▸ ASSIGNED TASK
Of all the lines below, output only those starting at the one with "cleansing can save" and ending at the one with "role and benefits", both ends included, exactly as written.

------ INPUT FOR THIS TASK ------

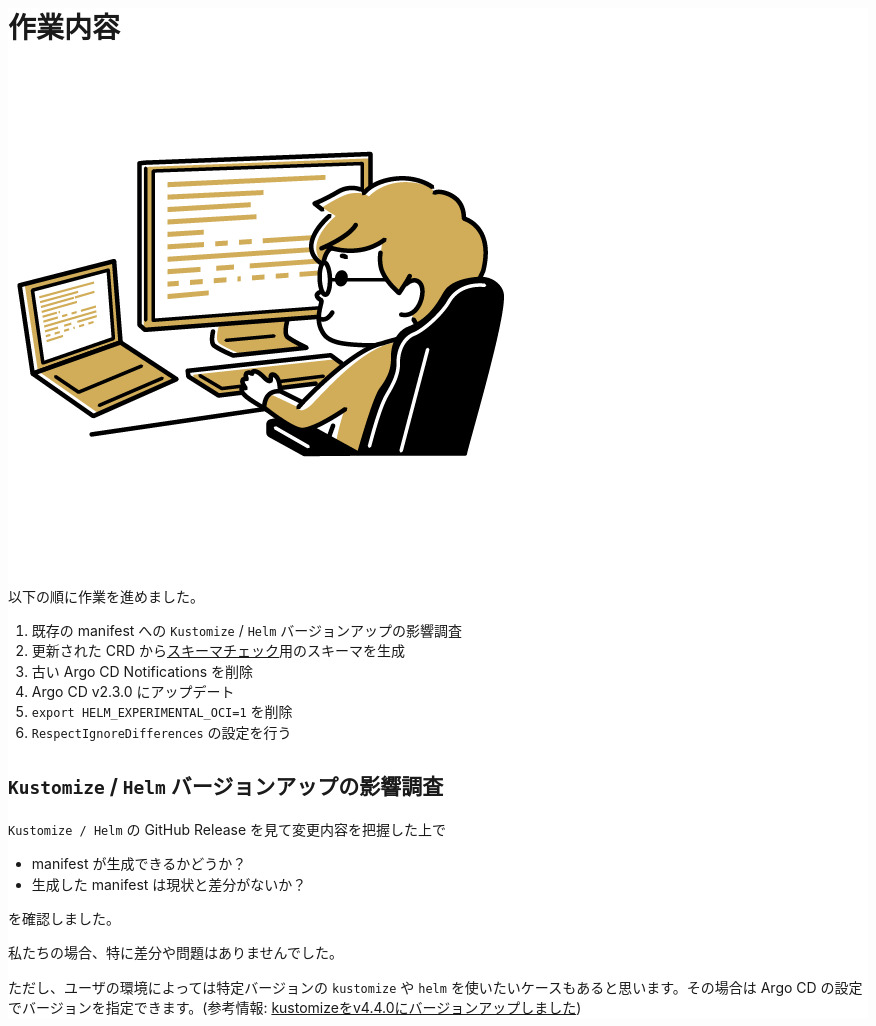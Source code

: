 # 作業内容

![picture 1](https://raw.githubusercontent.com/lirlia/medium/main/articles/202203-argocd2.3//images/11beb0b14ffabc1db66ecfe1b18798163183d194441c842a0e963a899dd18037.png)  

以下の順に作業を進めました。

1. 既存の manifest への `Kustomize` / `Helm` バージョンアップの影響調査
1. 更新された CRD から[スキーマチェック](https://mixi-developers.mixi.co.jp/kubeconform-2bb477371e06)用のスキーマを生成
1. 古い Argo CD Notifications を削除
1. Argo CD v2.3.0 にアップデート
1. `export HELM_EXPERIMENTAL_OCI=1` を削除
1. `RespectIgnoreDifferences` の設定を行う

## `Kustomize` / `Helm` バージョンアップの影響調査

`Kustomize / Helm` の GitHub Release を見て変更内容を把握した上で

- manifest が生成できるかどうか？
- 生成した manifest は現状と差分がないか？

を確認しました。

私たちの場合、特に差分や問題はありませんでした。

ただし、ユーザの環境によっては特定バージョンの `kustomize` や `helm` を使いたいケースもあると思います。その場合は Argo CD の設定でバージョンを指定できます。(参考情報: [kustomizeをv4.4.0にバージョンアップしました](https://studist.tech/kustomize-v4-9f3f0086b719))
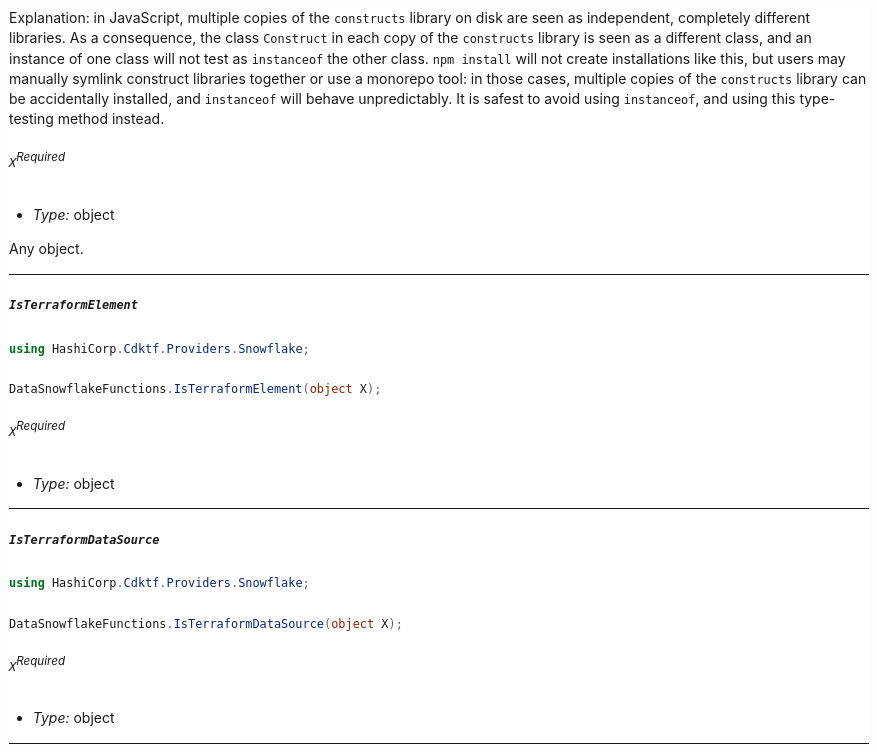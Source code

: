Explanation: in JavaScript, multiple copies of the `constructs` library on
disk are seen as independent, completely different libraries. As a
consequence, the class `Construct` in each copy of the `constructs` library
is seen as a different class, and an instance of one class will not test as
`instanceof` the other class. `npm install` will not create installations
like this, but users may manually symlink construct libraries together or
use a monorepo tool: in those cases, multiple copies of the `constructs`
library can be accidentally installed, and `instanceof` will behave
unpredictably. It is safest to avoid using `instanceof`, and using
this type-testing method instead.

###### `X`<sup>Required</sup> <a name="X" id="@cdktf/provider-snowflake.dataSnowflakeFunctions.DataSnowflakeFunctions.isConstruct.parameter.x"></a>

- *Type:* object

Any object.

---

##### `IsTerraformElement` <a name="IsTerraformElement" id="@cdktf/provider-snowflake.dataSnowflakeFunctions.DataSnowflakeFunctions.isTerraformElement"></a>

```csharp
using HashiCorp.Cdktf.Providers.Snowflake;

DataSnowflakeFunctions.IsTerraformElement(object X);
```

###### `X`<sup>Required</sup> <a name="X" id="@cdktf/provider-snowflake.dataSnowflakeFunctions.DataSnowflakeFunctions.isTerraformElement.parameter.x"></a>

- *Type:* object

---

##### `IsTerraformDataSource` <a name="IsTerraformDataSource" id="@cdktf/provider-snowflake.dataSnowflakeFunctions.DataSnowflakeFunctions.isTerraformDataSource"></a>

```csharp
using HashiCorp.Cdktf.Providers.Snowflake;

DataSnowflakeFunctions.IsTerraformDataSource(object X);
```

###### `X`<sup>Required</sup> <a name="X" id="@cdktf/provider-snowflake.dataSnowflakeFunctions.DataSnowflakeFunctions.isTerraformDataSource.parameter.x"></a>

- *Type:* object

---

------
------ INPUT FOR THIS TASK ------

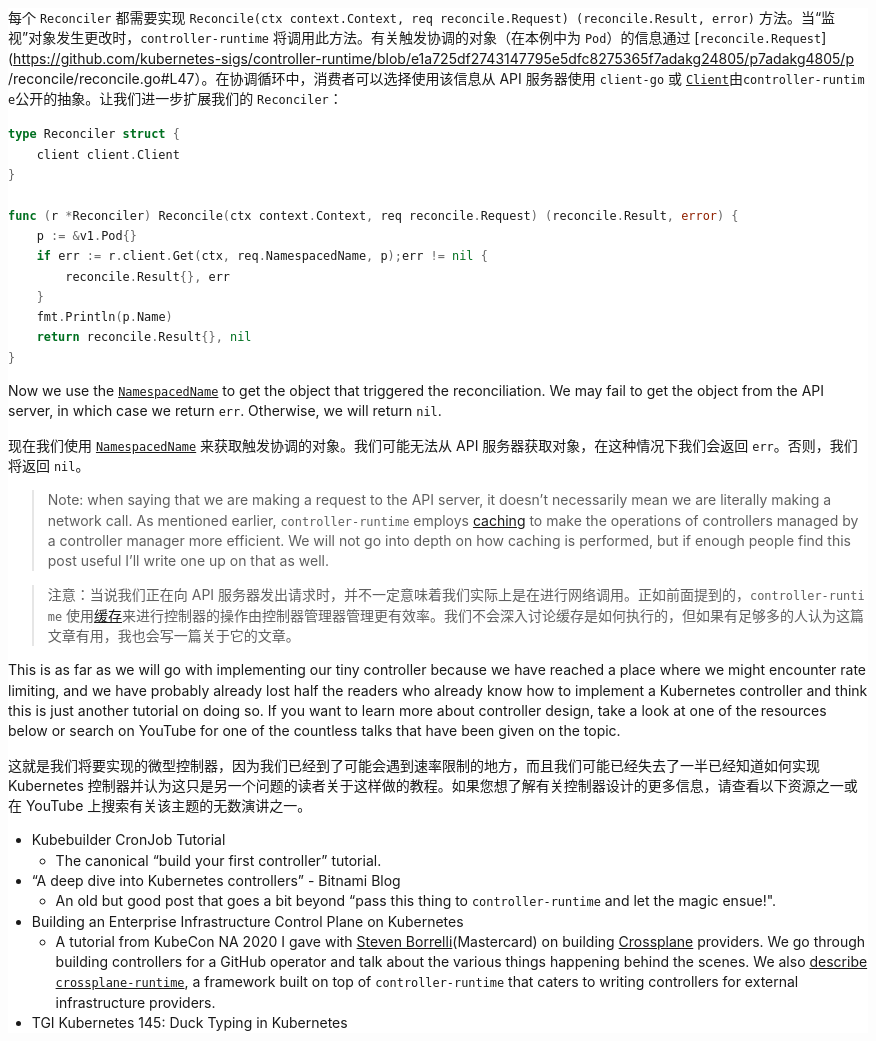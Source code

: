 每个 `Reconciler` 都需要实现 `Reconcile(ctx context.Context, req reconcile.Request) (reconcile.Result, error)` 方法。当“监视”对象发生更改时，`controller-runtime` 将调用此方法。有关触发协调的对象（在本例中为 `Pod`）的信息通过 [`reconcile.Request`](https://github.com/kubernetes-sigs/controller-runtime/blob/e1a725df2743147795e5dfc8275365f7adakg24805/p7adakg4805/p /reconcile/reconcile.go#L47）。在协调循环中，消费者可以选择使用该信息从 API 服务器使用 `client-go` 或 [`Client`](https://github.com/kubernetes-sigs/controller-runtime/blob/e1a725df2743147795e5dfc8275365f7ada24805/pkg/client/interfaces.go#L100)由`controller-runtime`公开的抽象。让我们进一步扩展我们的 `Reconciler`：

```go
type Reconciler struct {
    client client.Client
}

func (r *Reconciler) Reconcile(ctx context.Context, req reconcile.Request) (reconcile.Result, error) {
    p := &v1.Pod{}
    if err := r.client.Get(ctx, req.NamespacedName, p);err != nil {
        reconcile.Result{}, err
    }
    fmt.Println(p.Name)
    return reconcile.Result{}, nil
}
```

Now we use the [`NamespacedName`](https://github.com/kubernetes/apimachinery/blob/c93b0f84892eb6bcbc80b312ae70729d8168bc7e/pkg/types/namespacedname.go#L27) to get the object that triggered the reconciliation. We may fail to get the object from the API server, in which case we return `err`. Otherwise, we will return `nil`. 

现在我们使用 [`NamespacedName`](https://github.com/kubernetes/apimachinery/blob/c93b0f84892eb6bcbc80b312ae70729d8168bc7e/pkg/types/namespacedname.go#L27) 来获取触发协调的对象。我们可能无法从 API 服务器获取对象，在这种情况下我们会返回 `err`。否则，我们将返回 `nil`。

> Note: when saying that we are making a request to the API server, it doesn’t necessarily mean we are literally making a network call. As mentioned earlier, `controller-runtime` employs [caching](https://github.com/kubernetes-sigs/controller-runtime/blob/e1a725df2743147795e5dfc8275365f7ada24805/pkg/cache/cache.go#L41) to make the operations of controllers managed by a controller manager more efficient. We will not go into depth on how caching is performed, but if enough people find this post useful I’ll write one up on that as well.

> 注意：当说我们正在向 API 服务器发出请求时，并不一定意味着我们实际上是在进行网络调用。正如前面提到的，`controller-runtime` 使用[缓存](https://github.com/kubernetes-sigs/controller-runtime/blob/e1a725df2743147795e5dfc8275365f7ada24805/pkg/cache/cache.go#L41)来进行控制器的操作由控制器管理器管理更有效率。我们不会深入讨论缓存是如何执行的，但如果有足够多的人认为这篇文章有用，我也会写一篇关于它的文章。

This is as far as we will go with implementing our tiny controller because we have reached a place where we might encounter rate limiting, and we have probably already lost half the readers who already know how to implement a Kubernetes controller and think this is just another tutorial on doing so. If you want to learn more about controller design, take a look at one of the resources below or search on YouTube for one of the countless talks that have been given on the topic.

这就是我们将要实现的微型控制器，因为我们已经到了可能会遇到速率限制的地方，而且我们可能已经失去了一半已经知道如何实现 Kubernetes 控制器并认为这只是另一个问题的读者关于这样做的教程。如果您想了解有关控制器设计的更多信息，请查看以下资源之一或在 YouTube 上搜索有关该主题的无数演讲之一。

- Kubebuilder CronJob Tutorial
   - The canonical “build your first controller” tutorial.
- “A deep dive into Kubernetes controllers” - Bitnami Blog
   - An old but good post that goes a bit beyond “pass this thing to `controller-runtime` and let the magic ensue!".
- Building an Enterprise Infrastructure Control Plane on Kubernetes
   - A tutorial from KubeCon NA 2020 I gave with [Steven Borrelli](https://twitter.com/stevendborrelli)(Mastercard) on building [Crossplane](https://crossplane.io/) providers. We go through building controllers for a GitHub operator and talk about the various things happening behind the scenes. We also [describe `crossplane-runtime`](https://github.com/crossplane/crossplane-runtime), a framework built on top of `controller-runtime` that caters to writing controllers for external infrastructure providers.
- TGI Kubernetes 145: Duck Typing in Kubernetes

------
------ INPUT FOR THIS TASK ------

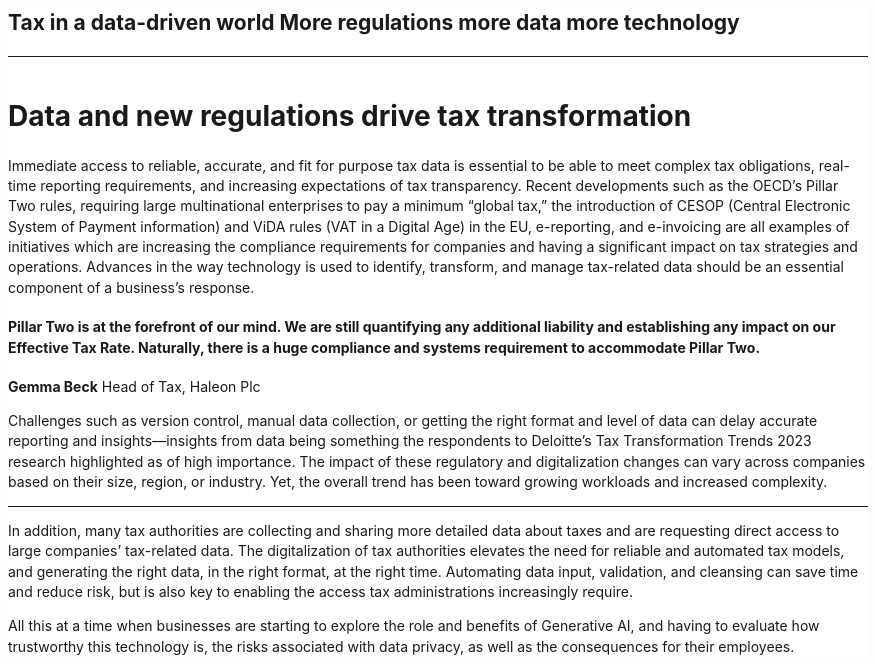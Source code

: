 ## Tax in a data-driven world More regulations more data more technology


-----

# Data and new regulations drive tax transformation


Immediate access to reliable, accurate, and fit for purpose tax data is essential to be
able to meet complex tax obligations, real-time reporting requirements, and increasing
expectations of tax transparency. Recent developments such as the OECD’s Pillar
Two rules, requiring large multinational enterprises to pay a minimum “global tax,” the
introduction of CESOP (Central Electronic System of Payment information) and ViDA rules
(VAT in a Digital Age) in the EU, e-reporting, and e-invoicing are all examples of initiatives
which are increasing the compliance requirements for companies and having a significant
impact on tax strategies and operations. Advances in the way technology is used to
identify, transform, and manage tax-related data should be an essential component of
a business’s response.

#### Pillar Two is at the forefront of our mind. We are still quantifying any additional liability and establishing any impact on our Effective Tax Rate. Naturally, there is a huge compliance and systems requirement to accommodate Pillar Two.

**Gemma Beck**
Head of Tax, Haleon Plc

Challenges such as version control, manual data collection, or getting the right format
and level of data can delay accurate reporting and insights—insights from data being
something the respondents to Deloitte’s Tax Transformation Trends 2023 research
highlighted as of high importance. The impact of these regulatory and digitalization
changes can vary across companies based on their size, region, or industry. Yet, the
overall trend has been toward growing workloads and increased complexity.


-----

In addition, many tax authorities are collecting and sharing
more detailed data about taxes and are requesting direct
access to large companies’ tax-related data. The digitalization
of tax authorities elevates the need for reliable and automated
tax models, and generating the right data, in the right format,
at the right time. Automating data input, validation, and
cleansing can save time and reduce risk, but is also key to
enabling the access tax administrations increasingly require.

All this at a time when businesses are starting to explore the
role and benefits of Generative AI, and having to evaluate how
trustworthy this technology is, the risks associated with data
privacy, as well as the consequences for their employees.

------

▸ PROBLEM SOLUTION
cleansing can save time and reduce risk, but is also key to
enabling the access tax administrations increasingly require.

All this at a time when businesses are starting to explore the
role and benefits of Generative AI, and having to evaluate how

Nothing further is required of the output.